Nesta segunda-feira (29), a China manifestou uma crítica contundente à demolição de um monumento na entrada do Canal do Panamá, erguido em 2004 para simbolizar a amizade entre as nações. O ato, ordenado pela Prefeitura de Arraiján no último sábado, foi justificado por questões de segurança, mas gerou grande indignação tanto na China quanto entre líderes panamenhos, incluindo o presidente do Panamá, que classificou a ação como irracional.
O monumento representava as contribuições dos trabalhadores chineses para a construção do canal no século XIX e sua demolição ocorre em um contexto de crescente pressão dos Estados Unidos sobre o Panamá para limitar a influência chinesa na região. O governo panamenho, diante da repercussão negativa, anunciou a intenção de restaurar o monumento em colaboração com a comunidade chinesa local, demonstrando a importância do símbolo na relação bilateral.

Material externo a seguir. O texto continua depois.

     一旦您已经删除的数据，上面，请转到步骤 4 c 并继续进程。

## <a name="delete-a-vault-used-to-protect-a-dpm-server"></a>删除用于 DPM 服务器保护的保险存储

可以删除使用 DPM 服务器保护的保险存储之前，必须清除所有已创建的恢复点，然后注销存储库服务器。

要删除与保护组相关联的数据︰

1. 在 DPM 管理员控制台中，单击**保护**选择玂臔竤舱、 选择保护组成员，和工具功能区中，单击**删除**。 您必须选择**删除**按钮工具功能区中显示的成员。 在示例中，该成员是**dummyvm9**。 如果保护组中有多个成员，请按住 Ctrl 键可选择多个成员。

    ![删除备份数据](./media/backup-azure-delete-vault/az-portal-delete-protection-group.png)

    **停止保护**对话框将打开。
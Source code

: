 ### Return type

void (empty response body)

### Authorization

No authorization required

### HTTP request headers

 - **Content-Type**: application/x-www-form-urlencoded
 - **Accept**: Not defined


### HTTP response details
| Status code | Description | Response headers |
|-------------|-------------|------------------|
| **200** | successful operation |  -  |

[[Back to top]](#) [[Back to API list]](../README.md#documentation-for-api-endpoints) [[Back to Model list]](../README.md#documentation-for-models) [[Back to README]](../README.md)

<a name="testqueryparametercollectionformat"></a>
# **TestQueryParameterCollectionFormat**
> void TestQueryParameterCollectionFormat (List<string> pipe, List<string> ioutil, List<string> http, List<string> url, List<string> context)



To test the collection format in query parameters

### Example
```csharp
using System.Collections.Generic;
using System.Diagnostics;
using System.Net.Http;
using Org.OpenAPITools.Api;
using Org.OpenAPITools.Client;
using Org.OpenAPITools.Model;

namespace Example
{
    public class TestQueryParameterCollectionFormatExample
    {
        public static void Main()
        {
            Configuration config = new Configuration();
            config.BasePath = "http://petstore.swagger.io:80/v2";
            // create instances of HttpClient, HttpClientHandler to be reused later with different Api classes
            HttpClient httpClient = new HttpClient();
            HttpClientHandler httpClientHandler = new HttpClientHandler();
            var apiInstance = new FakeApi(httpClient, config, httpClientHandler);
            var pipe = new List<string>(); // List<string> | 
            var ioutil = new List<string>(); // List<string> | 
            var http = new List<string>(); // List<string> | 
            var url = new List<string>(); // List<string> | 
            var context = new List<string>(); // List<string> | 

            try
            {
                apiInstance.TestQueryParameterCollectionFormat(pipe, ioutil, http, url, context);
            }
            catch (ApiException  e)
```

A situação se insere em um cenário de tensões geopolíticas mais amplas, especialmente com o presidente dos Estados Unidos, que tem ameaçado reverter acordos relacionados ao controle do canal. A demolição e a subsequente resposta do governo panamenho podem impactar as relações entre os países envolvidos, além de colocar em evidência a delicada dinâmica entre a presença chinesa e os interesses norte-americanos na região.